Since then things have become rather more tricky as the government failed to observe Sir Humphrey Appleby’s first rule of announcing a report: “Never commission anything to which you don’t already know the answer.” Howard Davies was supposed to come back with a firm “Anywhere but Heathrow” and his report’s conclusion in favour of the airport has made life politically awkward for the Tories, who count some powerful voices against the third runway. Not least their mayoral candidate, Zac Goldsmith. The current favourite to get the nod for airport expansion is the long grass.
“When an announcement is to be made, I will make an announcement,” McLoughlin said, gnomically, when faced with the first of several questions about the government’s apparent delay in making up its mind. The shadow transport minister, Lilian Greenwood, pressed him a little harder. “When a decision is to be made, I will make a decision,” he declared firmly. Travelling on McLoughlin’s watch will soon be be a nightmare. A la recherché du voyage perdu. Is this train going to Birmingham? “When an announcement about the destination is to be made, I will make an announcement.” McLoughlin’s magical mystery tours.
Or wheels within wheels, though no announcement had yet been made on what type of wheels or whose they were. All McLoughlin could say was that they definitely weren’t his. The Heathrow decision is so far above his pay grade, he wasn’t even in a position to announce that an announcement to delay the announcement had been been announced by the government for later in the day.
McLoughlin seemed to find this impotence strangely liberating and went on to make further zen-like statements that could have meant anything or nothing. First he confessed that traffic congestion in Bradford-on-Avon was keeping him awake at night, then he was keen for the public not to read too much into the word “speed” the government had inserted between “high” and “rail”. “High-speed rail is not about speed,” he insisted. Slower is sometimes faster, grasshopper.
Proceedings took on an even more surreal quality when the SNP’s Stewart McDonald asked what progress the government was making with its first UK spaceport. Had Prestwick been considered? As the government can’t even make its mind up about where extra planeloads of American tourists should land, planning a landing site and visa-processing hut for Martians felt a little premature.
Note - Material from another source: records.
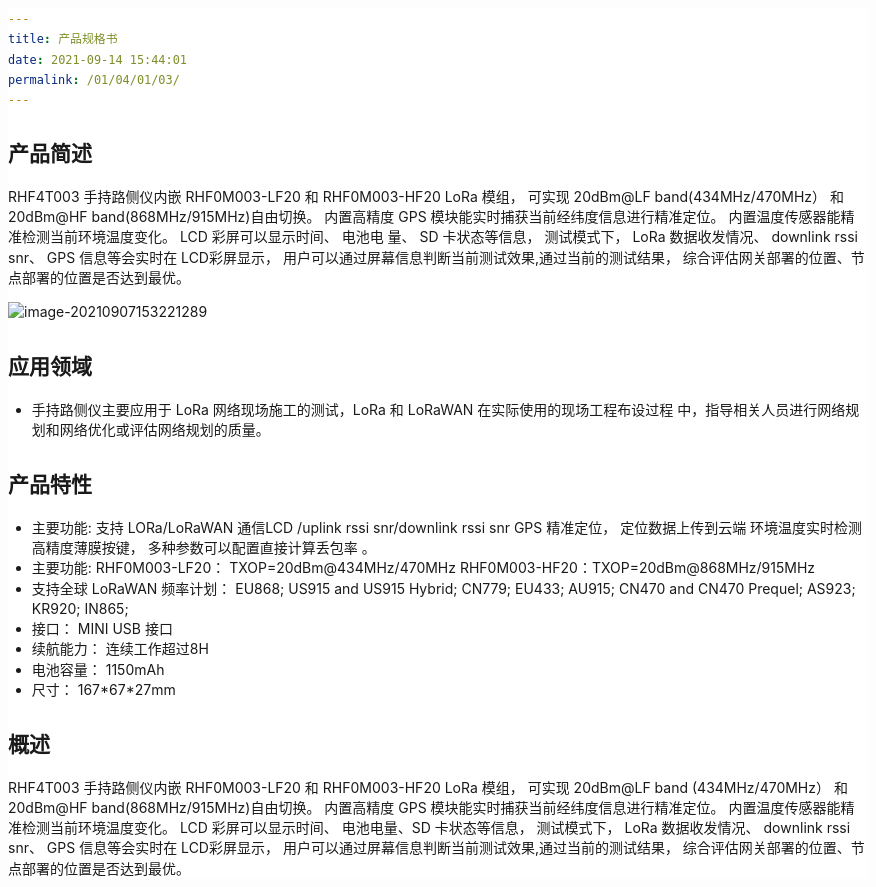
 ```yaml
---
title: 产品规格书
date: 2021-09-14 15:44:01
permalink: /01/04/01/03/
---
```

## 产品简述

RHF4T003 手持路侧仪内嵌 RHF0M003-LF20 和 RHF0M003-HF20 LoRa 模组， 可实现 20dBm@LF band(434MHz/470MHz） 和 20dBm@HF band(868MHz/915MHz)自由切换。 内置高精度 GPS 模块能实时捕获当前经纬度信息进行精准定位。 内置温度传感器能精准检测当前环境温度变化。 LCD 彩屏可以显示时间、 电池电
量、 SD 卡状态等信息， 测试模式下， LoRa 数据收发情况、 downlink rssi snr、 GPS 信息等会实时在 LCD彩屏显示， 用户可以通过屏幕信息判断当前测试效果,通过当前的测试结果， 综合评估网关部署的位置、节点部署的位置是否达到最优。 

![image-20210907153221289](https://risinghf-wiki.oss-cn-shenzhen.aliyuncs.com/upload/img/31f4cf9fcd757e50090be94c44cd04fa.png)


## 应用领域

- 手持路侧仪主要应用于 LoRa 网络现场施工的测试，LoRa 和 LoRaWAN 在实际使用的现场工程布设过程
  中，指导相关人员进行网络规划和网络优化或评估网络规划的质量。 

## 产品特性

- 主要功能:  支持 LORa/LoRaWAN 通信LCD /uplink rssi snr/downlink rssi snr GPS 精准定位， 定位数据上传到云端 环境温度实时检测高精度薄膜按键， 多种参数可以配置直接计算丢包率 。
- 主要功能:  RHF0M003-LF20： TXOP=20dBm@434MHz/470MHz
                    RHF0M003-HF20：TXOP=20dBm@868MHz/915MHz  
- 支持全球 LoRaWAN 频率计划：
  EU868;
  US915 and US915 Hybrid;
  CN779;
  EU433;
  AU915;
  CN470 and CN470 Prequel;
  AS923;
  KR920;
  IN865; 
- 接口： MINI USB 接口 
- 续航能力： 连续工作超过8H
- 电池容量： 1150mAh 
- 尺寸： 167\*67\*27mm 

## 概述

RHF4T003 手持路侧仪内嵌 RHF0M003-LF20 和 RHF0M003-HF20 LoRa 模组， 可实现 20dBm@LF band (434MHz/470MHz） 和 20dBm@HF band(868MHz/915MHz)自由切换。 内置高精度 GPS 模块能实时捕获当前经纬度信息进行精准定位。 内置温度传感器能精准检测当前环境温度变化。 LCD 彩屏可以显示时间、 电池电量、SD 卡状态等信息， 测试模式下， LoRa 数据收发情况、 downlink rssi snr、 GPS 信息等会实时在 LCD彩屏显示， 用户可以通过屏幕信息判断当前测试效果,通过当前的测试结果， 综合评估网关部署的位置、节点部署的位置是否达到最优。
Nor will the Martians be any the wiser about how to get from Scotland to London if the railways minister, Claire Perry, has anything to do with it. Perry is unable to talk in anything but management cliches. “This is a government of delivery,” she said. The prompt delivery of non-delivery announcements standing at platform four. “Cycling ambition cities, cascade of rolling stock across the TOCs,” she continued, by now not even making sense to herself. Calling Earth to Planet Perry, your spaceport awaits.